Overall Satisfaction with Salesforce.com

SF is used across the organization in two orgs I am a part of. It was to attempt to replace the ordering, registration, invoicing, and other forms of course booking and management.
  • If you can spend a huge amount of money with consultants tailoring the workflow, it is a good product. Plan on 2-10x the purchase price.
  • If properly and simply configured, it is a good CRM with hooks to many other systems. Again, every hook is time consuming and can be fragile.
  • Very flexible - to an extreme. So you can program it to do what you need, with either very expensive in-house expertise or consultants.
  • Having worked off and on in software development for decades, it is just too complex. That said, integrating point solutions is no joke either. SF tries to automate so many processes it reminds me of a 6 sigma project - 500,000 repetitions is a good mark, you will save loads of time and money. For a small team it is a tremendous time suck. Both the organizations I am familiar with here probably spent way more money that they could possibly have saved. That said, they did not have good guidance in implementation.
  • From a database perspective, it is difficult to pull all information. Providing a link to simple tools would save having to deal with the complex reporting system.
  • Negative in almost all cases, way too much effort for such small businesses. Bad decisions both.
  • At some of my other clients, who implemented a regimented inflexible set of rules, it works well. They are much bigger or have many thousands of repetitions.
  • Microsoft Dynamics,Sugar,custom Access versions,several others.
Sugar is simple, able to be implemented and adapted by a decent developer, easy to teach, fast to implement.
Microsoft Dynamics is in the middle, all CRM functions, but not the workflow capabilities, need very good developer and configurator, must hire them in.
SF is hugely complex, see rest of review.

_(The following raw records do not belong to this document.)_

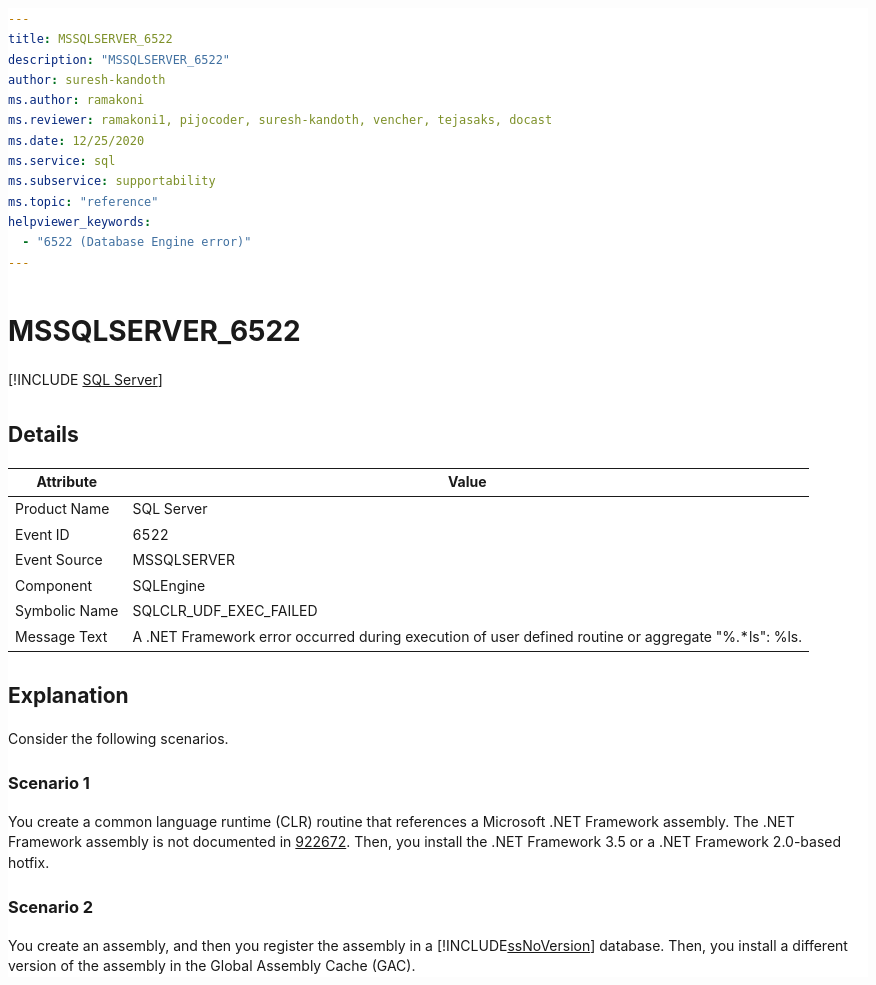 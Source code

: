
 ```yaml
---
title: MSSQLSERVER_6522
description: "MSSQLSERVER_6522"
author: suresh-kandoth
ms.author: ramakoni
ms.reviewer: ramakoni1, pijocoder, suresh-kandoth, vencher, tejasaks, docast
ms.date: 12/25/2020
ms.service: sql
ms.subservice: supportability
ms.topic: "reference"
helpviewer_keywords:
  - "6522 (Database Engine error)"
---
```

# MSSQLSERVER_6522
 [!INCLUDE [SQL Server](../../includes/applies-to-version/sqlserver.md)]

## Details

|Attribute|Value|
|---|---|
|Product Name|SQL Server|
|Event ID|6522|
|Event Source|MSSQLSERVER|
|Component|SQLEngine|
|Symbolic Name|SQLCLR_UDF_EXEC_FAILED|
|Message Text|A .NET Framework error occurred during execution of user defined routine or aggregate "%.*ls": %ls.|

## Explanation

Consider the following scenarios.

### Scenario 1

You create a common language runtime (CLR) routine that references a Microsoft .NET Framework assembly. The .NET Framework assembly is not documented in [922672](/troubleshoot/sql/database-design/policy-untested-net-framework-assemblies). Then, you install the .NET Framework 3.5 or a .NET Framework 2.0-based hotfix.

### Scenario 2

You create an assembly, and then you register the assembly in a [!INCLUDE[ssNoVersion](../../includes/ssnoversion-md.md)] database. Then, you install a different version of the assembly in the Global Assembly Cache (GAC).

I would NOT implement SF or MS Dynamics in a small org, rather do Sugar or a custom other solution.
Salesforce is great for large organizations who want to FORCE standardization. It is not great if you do not know what you want and very expensive to prototype. Look for areas of leverage, where you can automate repetitive workflows that get executed hundreds of thousands of times, not dozens of times, per year. Overkill for the smaller flows. The above rating is for SMBs, I do recommend it for large orgs who know what they want and have the money, time, expertise, and number of executions to harvest economies of scale.

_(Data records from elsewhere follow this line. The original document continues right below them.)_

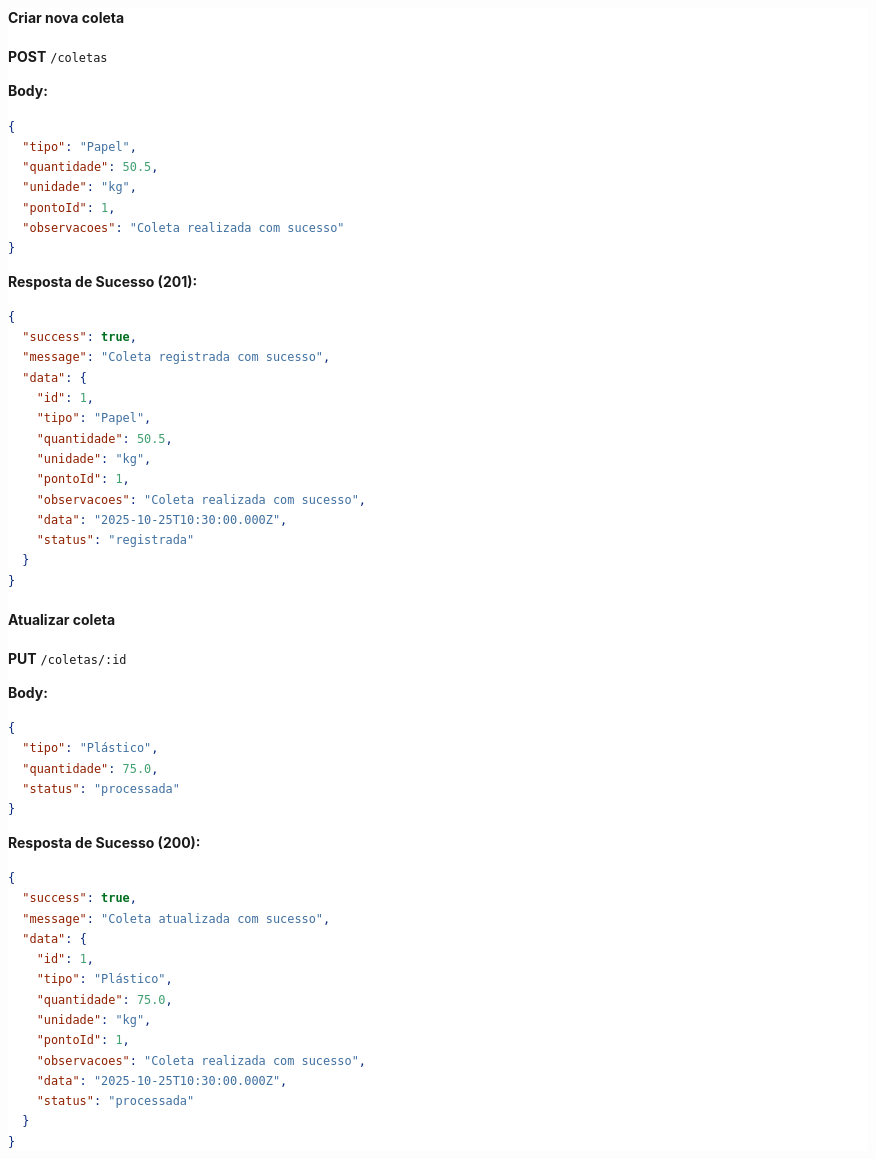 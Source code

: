 #### Criar nova coleta
**POST** `/coletas`

**Body:**
```json
{
  "tipo": "Papel",
  "quantidade": 50.5,
  "unidade": "kg",
  "pontoId": 1,
  "observacoes": "Coleta realizada com sucesso"
}
```

**Resposta de Sucesso (201):**
```json
{
  "success": true,
  "message": "Coleta registrada com sucesso",
  "data": {
    "id": 1,
    "tipo": "Papel",
    "quantidade": 50.5,
    "unidade": "kg",
    "pontoId": 1,
    "observacoes": "Coleta realizada com sucesso",
    "data": "2025-10-25T10:30:00.000Z",
    "status": "registrada"
  }
}
```

#### Atualizar coleta
**PUT** `/coletas/:id`

**Body:**
```json
{
  "tipo": "Plástico",
  "quantidade": 75.0,
  "status": "processada"
}
```

**Resposta de Sucesso (200):**
```json
{
  "success": true,
  "message": "Coleta atualizada com sucesso",
  "data": {
    "id": 1,
    "tipo": "Plástico",
    "quantidade": 75.0,
    "unidade": "kg",
    "pontoId": 1,
    "observacoes": "Coleta realizada com sucesso",
    "data": "2025-10-25T10:30:00.000Z",
    "status": "processada"
  }
}
```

Salesforce Sales Cloud Feature Ratings

Customer data management / contact management
5
Workflow management
2
Territory management
3
Opportunity management
4
Integration with email client (e.g., Outlook or Gmail)
4
Contract management
2
Quote & order management
3
Interaction tracking
Not Rated
Channel / partner relationship management
Not Rated
Case management
Not Rated
Call center management
Not Rated
Help desk management
Not Rated
Lead management
2
Email marketing
2
Task management
2
Billing and invoicing management
4
Forecasting
3
Pipeline visualization
7
Customizable reports
5
Custom fields
9
Custom objects
9
Scripting environment
7
API for custom integration
6
Not Rated
Single sign-on capability
Not Rated
Not Rated
Social data
Not Rated
Social engagement
Not Rated
Marketing automation
Not Rated
Compensation management
Not Rated
Not Rated
Mobile access
Not Rated

Using Salesforce.com

All. Most use if for CRM for all stages of custom courses (high level), open enrollment registration-payment, and invoicing.
Script genius, database admin, workflow analyst, report writer, business analyst for requirements, project management to handle the hundreds of moving pieces.
  • CRM - contact, lead, opportunity, etc.
  • Pricing, billing, invoicing, managing receivables.
  • Marketing, list management, emails.
  • Don't know of any.
  • SIMPLIFY so current staff can maintain.

Salesforce Implementation

Change management was a major issue with the implementation - Training is more than information on how to do a task or workflow in Salesforce. It is also about *why* they should do their task that way using Salesforce. It disrupted every major process at the center, and so each should have been mapped, discussed, communicated, and prototyped, not just dropped on the staff. They clearly did not want to use Salesforce.